- Data extracted from a collection -
┌──

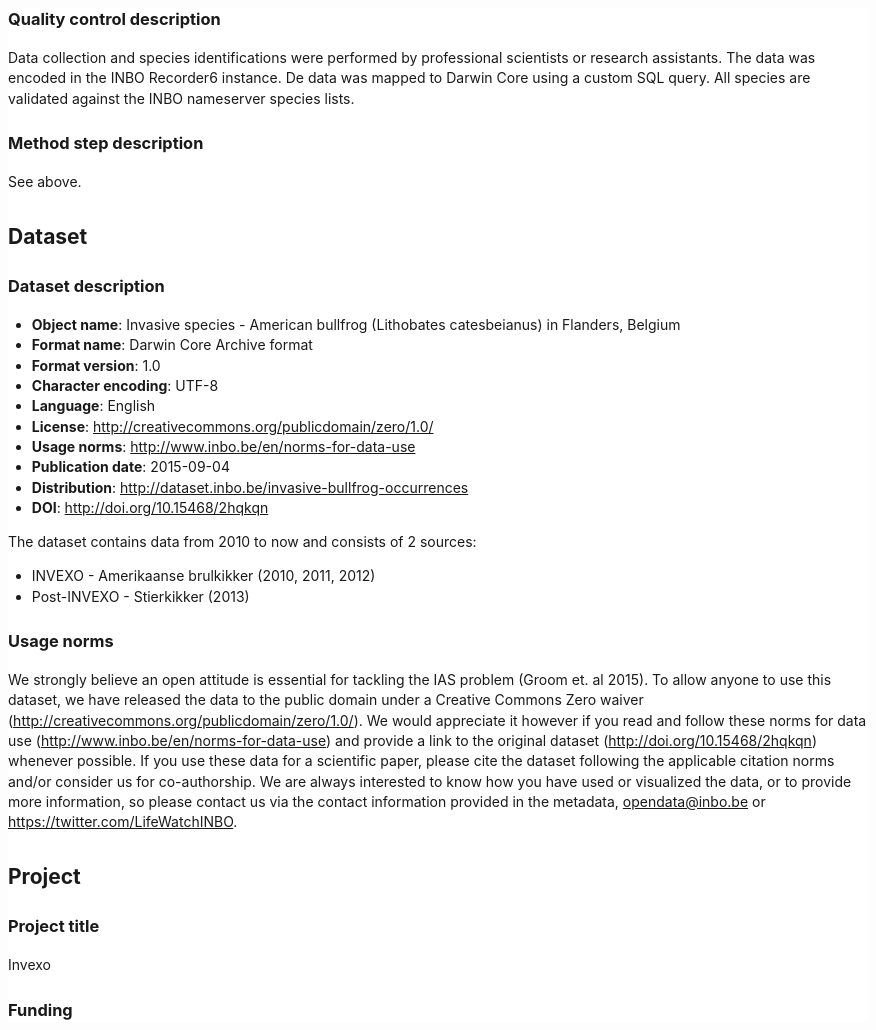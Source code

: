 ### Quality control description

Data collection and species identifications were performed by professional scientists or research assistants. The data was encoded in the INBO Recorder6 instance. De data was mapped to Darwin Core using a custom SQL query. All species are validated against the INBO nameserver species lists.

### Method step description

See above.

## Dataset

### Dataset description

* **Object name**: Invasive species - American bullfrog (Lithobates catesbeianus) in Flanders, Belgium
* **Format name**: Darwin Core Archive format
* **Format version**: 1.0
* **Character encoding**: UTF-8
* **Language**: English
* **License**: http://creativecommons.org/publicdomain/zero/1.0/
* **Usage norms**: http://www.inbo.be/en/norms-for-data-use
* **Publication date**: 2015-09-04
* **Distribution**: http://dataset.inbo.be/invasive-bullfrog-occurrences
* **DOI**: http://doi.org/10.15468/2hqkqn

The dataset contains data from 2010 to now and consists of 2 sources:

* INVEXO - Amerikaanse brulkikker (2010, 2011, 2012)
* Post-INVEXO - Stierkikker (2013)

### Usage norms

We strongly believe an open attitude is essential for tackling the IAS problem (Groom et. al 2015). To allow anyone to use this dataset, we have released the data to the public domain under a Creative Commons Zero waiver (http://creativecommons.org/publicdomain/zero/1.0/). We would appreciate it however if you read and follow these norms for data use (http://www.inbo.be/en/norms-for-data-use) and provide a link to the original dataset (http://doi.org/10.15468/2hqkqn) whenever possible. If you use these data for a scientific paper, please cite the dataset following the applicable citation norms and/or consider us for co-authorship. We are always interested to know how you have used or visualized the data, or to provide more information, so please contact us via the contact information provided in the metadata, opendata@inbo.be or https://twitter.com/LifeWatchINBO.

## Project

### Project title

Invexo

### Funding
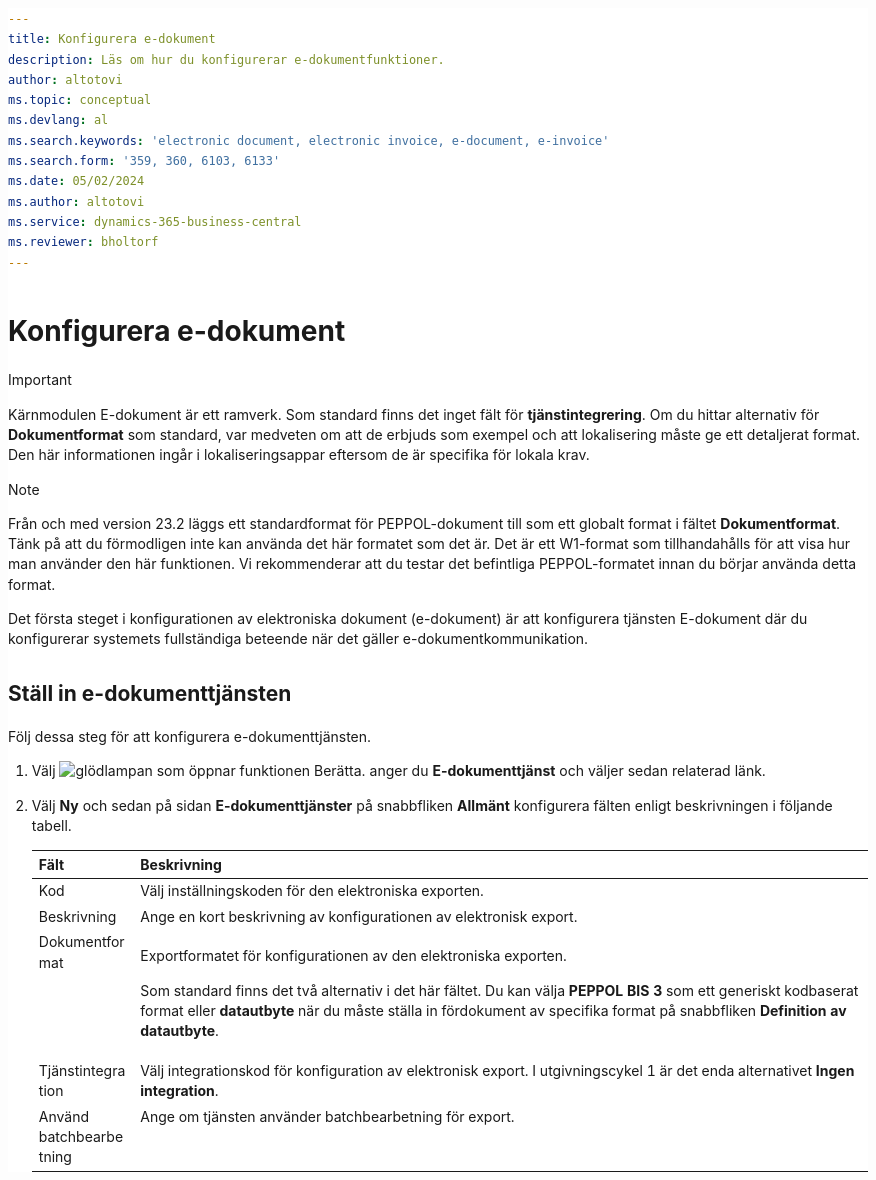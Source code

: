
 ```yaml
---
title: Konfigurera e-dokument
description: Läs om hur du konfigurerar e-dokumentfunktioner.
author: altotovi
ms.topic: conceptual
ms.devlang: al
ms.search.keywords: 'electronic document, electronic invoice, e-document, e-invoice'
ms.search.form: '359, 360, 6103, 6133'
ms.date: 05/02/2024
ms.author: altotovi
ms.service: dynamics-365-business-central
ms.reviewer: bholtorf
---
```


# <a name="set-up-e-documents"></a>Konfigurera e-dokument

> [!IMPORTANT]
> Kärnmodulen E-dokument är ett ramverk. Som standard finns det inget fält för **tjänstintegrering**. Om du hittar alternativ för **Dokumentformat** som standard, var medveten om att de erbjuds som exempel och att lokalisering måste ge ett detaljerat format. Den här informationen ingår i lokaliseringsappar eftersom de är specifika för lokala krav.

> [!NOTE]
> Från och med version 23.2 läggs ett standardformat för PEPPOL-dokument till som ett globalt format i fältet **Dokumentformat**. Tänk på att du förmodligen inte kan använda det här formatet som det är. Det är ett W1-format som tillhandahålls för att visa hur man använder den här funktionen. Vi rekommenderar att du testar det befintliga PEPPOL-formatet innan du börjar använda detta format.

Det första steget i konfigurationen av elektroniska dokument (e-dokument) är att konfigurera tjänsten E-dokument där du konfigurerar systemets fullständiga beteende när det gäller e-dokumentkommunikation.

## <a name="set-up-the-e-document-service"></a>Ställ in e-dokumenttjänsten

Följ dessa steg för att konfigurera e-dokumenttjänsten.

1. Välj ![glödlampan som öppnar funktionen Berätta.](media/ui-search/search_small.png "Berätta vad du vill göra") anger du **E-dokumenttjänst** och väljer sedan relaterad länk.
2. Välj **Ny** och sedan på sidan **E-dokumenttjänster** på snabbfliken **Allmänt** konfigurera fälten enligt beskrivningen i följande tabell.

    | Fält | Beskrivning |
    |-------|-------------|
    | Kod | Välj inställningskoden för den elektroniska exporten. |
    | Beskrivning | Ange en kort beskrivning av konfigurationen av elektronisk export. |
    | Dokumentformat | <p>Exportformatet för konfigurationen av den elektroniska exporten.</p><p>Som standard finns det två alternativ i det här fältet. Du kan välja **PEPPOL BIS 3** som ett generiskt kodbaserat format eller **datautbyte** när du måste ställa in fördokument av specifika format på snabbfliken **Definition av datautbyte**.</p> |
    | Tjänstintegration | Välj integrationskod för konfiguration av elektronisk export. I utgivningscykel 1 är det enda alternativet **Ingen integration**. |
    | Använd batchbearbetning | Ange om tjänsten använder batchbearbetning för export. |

└──
┌──

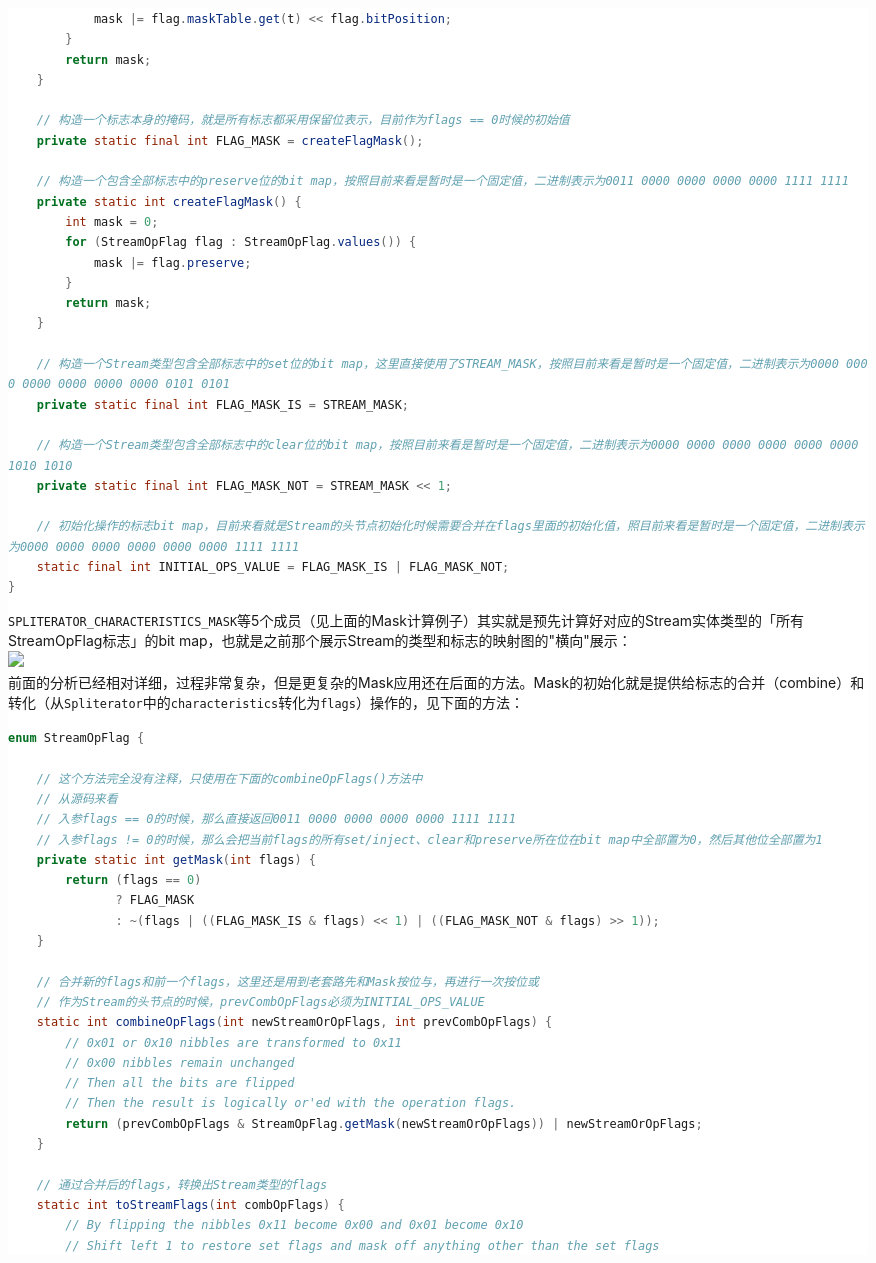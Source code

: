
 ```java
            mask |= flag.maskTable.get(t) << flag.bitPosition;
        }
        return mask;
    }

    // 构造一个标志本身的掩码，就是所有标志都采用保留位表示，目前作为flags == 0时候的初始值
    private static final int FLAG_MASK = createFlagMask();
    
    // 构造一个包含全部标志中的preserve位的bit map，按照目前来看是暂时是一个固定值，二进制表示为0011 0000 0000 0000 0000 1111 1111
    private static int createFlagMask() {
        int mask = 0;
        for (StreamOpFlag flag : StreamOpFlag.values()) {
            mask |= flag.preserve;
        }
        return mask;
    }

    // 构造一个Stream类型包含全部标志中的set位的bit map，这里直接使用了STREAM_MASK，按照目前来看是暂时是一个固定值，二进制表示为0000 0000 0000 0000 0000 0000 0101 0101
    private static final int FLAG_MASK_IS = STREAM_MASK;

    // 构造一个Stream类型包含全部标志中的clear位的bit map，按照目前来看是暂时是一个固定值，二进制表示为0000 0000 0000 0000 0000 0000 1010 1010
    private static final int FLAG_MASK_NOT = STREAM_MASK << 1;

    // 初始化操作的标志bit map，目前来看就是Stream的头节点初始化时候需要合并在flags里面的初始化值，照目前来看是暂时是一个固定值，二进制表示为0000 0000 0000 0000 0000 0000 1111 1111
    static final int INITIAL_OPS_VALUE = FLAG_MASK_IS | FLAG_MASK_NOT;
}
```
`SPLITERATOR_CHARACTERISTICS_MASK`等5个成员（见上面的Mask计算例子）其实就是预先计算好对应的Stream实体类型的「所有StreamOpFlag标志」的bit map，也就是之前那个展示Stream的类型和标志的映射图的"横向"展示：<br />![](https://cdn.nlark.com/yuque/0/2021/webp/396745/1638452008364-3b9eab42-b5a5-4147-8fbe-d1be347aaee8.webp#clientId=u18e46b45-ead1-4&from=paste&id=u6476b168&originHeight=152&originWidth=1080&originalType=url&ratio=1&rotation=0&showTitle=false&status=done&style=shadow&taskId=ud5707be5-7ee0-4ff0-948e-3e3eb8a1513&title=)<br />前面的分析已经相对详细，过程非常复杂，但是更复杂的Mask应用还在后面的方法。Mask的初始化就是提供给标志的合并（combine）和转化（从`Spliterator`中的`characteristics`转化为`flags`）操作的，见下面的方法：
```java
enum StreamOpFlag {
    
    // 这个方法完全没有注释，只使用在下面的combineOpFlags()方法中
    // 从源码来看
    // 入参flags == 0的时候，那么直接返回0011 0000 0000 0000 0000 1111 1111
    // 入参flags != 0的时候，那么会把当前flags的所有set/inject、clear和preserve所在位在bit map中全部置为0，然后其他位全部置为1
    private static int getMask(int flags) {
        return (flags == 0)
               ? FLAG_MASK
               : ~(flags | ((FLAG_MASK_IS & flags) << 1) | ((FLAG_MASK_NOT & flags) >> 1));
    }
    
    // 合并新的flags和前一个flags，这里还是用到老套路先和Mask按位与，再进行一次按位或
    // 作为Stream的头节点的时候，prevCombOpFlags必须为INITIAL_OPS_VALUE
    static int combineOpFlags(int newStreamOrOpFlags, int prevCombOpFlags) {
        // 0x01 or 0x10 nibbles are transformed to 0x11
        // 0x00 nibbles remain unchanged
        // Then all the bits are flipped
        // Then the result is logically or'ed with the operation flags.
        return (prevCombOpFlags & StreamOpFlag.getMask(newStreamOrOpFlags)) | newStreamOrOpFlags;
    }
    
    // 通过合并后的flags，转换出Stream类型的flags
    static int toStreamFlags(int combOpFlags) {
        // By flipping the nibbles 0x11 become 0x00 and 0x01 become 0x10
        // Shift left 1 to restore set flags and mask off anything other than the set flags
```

└──

Would you filter the records and copy each line that contains the word "nibbles"?

        // 0x01 or 0x10 nibbles are transformed to 0x11
        // 0x00 nibbles remain unchanged
        // By flipping the nibbles 0x11 become 0x00 and 0x01 become 0x10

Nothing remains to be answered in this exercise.